» **WHAT YOU WILL DO**: Filter the entries for the word "support". Copy each line in which it occurs.

Source texts of formatted documents
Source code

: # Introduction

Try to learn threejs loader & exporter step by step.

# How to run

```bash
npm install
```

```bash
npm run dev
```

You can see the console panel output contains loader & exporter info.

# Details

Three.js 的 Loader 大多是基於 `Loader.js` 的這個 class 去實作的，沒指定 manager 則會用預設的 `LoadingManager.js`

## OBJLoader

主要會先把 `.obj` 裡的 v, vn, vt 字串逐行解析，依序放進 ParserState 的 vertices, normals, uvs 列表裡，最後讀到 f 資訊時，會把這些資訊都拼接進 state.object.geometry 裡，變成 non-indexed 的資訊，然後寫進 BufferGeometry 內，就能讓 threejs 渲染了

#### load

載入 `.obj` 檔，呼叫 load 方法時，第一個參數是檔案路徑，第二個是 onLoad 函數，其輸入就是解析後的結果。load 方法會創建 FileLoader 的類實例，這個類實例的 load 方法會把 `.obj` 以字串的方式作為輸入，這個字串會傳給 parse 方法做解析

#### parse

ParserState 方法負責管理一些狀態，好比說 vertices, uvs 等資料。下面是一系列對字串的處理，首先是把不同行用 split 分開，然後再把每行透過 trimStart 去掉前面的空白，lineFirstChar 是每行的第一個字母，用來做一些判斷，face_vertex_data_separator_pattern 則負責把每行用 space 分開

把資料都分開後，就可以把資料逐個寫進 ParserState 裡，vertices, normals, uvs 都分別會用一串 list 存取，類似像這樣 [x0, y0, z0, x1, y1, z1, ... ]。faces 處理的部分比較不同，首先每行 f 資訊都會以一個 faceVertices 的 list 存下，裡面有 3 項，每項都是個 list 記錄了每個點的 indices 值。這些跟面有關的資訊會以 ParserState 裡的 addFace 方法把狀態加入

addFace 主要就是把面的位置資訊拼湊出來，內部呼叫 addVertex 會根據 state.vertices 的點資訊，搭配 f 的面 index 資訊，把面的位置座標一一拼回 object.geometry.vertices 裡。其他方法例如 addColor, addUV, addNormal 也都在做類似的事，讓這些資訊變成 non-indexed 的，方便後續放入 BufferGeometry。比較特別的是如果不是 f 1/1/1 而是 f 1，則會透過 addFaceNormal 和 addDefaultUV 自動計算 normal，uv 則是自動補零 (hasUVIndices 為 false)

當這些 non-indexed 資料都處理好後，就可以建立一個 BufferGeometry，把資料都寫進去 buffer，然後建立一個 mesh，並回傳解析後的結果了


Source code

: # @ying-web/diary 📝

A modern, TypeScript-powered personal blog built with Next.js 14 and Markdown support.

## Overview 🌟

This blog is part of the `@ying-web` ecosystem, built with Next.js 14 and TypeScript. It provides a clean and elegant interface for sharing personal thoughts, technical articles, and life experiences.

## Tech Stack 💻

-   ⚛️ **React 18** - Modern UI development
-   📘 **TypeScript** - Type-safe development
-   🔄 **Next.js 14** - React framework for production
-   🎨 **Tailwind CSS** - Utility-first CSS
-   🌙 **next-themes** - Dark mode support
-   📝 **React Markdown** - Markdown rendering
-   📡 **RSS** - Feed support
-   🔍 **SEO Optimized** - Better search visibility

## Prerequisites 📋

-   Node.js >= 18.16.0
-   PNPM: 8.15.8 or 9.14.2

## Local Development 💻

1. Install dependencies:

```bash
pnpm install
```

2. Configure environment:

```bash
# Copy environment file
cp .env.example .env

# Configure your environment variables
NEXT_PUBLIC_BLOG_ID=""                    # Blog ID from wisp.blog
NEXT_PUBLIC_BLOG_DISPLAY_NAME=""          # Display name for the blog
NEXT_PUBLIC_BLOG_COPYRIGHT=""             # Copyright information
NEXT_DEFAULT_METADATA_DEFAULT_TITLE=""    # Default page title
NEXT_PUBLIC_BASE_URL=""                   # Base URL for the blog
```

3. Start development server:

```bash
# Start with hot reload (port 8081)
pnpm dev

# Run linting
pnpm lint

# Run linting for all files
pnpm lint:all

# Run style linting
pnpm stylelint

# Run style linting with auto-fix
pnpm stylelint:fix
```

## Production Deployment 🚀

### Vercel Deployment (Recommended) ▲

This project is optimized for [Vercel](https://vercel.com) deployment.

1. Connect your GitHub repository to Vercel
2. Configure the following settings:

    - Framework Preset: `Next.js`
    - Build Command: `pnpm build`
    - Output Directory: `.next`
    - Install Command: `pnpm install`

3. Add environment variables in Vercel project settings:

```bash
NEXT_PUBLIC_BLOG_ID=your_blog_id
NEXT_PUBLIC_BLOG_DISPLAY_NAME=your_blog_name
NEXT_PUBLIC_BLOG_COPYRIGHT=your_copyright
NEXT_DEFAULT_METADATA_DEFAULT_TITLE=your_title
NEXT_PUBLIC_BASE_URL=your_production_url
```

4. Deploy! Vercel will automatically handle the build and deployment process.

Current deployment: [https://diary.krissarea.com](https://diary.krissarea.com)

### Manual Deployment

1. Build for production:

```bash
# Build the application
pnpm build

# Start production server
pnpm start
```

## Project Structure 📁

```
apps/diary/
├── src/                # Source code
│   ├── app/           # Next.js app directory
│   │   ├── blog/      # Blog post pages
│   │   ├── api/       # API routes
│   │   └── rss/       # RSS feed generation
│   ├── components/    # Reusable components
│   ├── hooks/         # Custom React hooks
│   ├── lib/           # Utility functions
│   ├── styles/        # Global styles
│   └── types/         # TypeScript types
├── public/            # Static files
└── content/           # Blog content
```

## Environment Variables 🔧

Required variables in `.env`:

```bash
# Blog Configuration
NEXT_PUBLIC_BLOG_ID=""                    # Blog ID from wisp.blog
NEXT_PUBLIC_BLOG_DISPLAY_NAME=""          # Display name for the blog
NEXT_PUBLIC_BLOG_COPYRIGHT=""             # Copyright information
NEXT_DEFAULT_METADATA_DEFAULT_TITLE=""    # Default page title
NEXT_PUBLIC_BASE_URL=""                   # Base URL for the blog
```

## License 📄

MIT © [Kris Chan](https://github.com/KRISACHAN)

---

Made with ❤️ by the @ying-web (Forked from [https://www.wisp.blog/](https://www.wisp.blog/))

» **WRITTEN RESPONSE**:
A modern, TypeScript-powered personal blog built with Next.js 14 and Markdown support.
-   🌙 **next-themes** - Dark mode support
-   📡 **RSS** - Feed support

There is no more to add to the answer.